──────── TASK DATA ────────
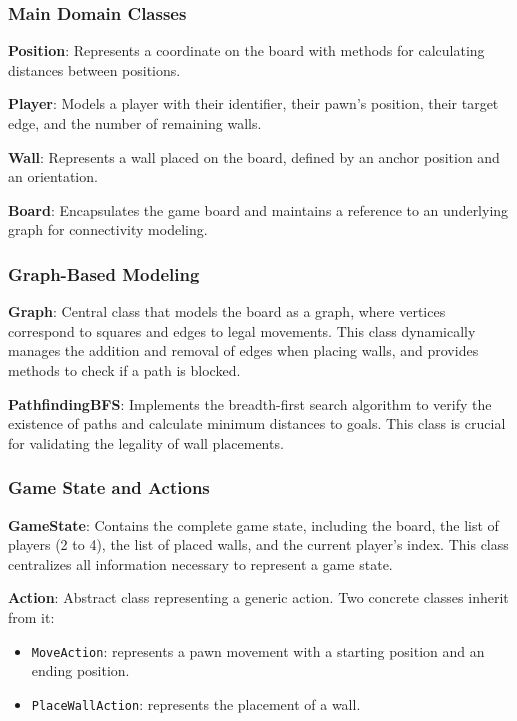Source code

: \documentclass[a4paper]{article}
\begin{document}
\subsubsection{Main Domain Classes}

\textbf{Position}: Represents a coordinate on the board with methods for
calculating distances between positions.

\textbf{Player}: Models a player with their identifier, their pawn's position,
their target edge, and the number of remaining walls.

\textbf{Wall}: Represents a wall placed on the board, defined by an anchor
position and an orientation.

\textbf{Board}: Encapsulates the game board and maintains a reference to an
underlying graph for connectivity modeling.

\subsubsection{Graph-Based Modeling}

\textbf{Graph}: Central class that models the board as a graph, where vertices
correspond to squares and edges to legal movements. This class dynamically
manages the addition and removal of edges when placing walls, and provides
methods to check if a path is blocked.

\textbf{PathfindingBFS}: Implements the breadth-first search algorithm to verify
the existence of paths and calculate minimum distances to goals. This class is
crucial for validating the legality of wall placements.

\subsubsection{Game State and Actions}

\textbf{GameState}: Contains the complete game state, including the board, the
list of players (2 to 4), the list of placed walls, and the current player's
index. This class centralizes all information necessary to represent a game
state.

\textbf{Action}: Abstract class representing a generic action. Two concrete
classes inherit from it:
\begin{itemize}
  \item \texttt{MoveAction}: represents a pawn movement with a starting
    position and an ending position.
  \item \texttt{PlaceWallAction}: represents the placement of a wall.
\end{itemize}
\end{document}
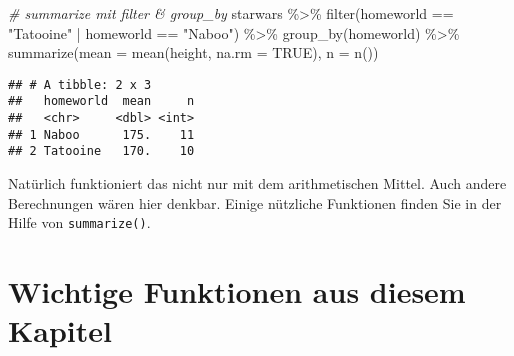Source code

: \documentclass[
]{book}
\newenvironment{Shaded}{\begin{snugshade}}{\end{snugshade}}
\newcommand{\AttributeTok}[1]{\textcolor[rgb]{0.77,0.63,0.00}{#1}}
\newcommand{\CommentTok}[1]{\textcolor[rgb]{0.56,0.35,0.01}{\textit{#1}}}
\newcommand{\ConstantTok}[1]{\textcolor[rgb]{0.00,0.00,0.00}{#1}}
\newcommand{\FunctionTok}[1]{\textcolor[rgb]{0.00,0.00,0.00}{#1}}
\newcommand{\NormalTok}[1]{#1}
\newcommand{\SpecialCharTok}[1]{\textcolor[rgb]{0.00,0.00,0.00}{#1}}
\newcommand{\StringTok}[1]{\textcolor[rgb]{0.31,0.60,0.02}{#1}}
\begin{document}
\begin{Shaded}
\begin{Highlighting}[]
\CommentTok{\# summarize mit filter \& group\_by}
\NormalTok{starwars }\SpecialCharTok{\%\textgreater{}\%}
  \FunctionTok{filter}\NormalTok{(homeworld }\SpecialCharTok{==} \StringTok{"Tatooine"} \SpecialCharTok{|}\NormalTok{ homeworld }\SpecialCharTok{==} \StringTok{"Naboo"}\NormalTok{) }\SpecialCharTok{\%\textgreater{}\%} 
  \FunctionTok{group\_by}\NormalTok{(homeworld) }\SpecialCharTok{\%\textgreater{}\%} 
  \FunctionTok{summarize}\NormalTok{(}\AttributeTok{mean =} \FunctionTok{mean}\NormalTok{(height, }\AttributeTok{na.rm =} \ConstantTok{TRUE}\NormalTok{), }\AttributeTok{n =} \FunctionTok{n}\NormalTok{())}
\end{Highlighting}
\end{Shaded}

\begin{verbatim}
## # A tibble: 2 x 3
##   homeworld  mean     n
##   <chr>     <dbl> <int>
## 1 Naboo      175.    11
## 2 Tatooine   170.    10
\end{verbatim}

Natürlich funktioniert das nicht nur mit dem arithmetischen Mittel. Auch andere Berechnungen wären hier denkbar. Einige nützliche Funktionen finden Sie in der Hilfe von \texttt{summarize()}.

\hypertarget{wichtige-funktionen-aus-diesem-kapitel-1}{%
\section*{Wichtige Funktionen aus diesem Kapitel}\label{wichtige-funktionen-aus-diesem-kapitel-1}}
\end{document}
────────
[TASK INSTRUCTIONS]
Every line that contains the string "methods" should be copied from the records.

[RESULT OF THE EXERCISE]
\textbf{Position}: Represents a coordinate on the board with methods for
methods to check if a path is blocked.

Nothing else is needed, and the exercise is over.